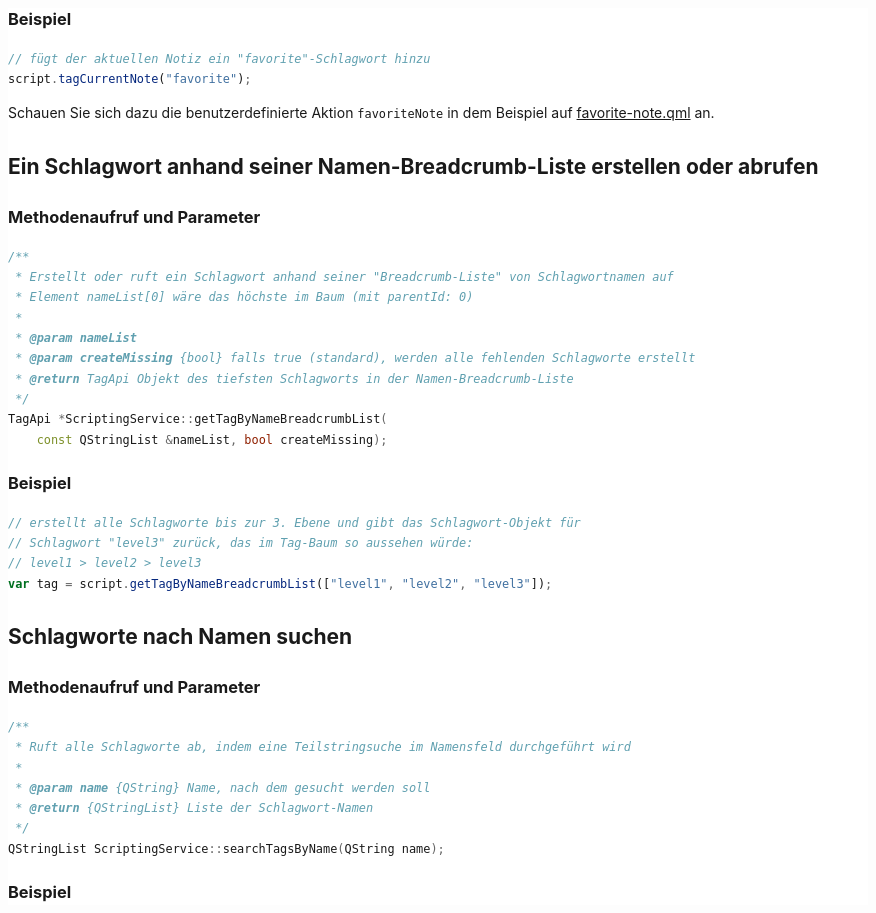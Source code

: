 ### Beispiel

```js
// fügt der aktuellen Notiz ein "favorite"-Schlagwort hinzu
script.tagCurrentNote("favorite");
```

Schauen Sie sich dazu die benutzerdefinierte Aktion `favoriteNote` in dem Beispiel auf [favorite-note.qml](https://github.com/pbek/QOwnNotes/blob/main/docs/scripting/examples/favorite-note.qml) an.

## Ein Schlagwort anhand seiner Namen-Breadcrumb-Liste erstellen oder abrufen

### Methodenaufruf und Parameter

```cpp
/**
 * Erstellt oder ruft ein Schlagwort anhand seiner "Breadcrumb-Liste" von Schlagwortnamen auf
 * Element nameList[0] wäre das höchste im Baum (mit parentId: 0)
 *
 * @param nameList
 * @param createMissing {bool} falls true (standard), werden alle fehlenden Schlagworte erstellt
 * @return TagApi Objekt des tiefsten Schlagworts in der Namen-Breadcrumb-Liste
 */
TagApi *ScriptingService::getTagByNameBreadcrumbList(
    const QStringList &nameList, bool createMissing);
```

### Beispiel

```js
// erstellt alle Schlagworte bis zur 3. Ebene und gibt das Schlagwort-Objekt für
// Schlagwort "level3" zurück, das im Tag-Baum so aussehen würde:
// level1 > level2 > level3
var tag = script.getTagByNameBreadcrumbList(["level1", "level2", "level3"]);
```

## Schlagworte nach Namen suchen

### Methodenaufruf und Parameter

```cpp
/**
 * Ruft alle Schlagworte ab, indem eine Teilstringsuche im Namensfeld durchgeführt wird
 *
 * @param name {QString} Name, nach dem gesucht werden soll
 * @return {QStringList} Liste der Schlagwort-Namen
 */
QStringList ScriptingService::searchTagsByName(QString name);
```

### Beispiel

━━━━

*Your instructions*
An exact copy of every record above is needed, with all pictures left out.

*Exercise response*
Source code

: ### Beispiel

```js
// fügt der aktuellen Notiz ein "favorite"-Schlagwort hinzu
script.tagCurrentNote("favorite");
```

Schauen Sie sich dazu die benutzerdefinierte Aktion `favoriteNote` in dem Beispiel auf [favorite-note.qml](https://github.com/pbek/QOwnNotes/blob/main/docs/scripting/examples/favorite-note.qml) an.

## Ein Schlagwort anhand seiner Namen-Breadcrumb-Liste erstellen oder abrufen

### Methodenaufruf und Parameter

```cpp
/**
 * Erstellt oder ruft ein Schlagwort anhand seiner "Breadcrumb-Liste" von Schlagwortnamen auf
 * Element nameList[0] wäre das höchste im Baum (mit parentId: 0)
 *
 * @param nameList
 * @param createMissing {bool} falls true (standard), werden alle fehlenden Schlagworte erstellt
 * @return TagApi Objekt des tiefsten Schlagworts in der Namen-Breadcrumb-Liste
 */
TagApi *ScriptingService::getTagByNameBreadcrumbList(
    const QStringList &nameList, bool createMissing);
```

### Beispiel

```js
// erstellt alle Schlagworte bis zur 3. Ebene und gibt das Schlagwort-Objekt für
// Schlagwort "level3" zurück, das im Tag-Baum so aussehen würde:
// level1 > level2 > level3
var tag = script.getTagByNameBreadcrumbList(["level1", "level2", "level3"]);
```

## Schlagworte nach Namen suchen

### Methodenaufruf und Parameter

```cpp
/**
 * Ruft alle Schlagworte ab, indem eine Teilstringsuche im Namensfeld durchgeführt wird
 *
 * @param name {QString} Name, nach dem gesucht werden soll
 * @return {QStringList} Liste der Schlagwort-Namen
 */
QStringList ScriptingService::searchTagsByName(QString name);
```

### Beispiel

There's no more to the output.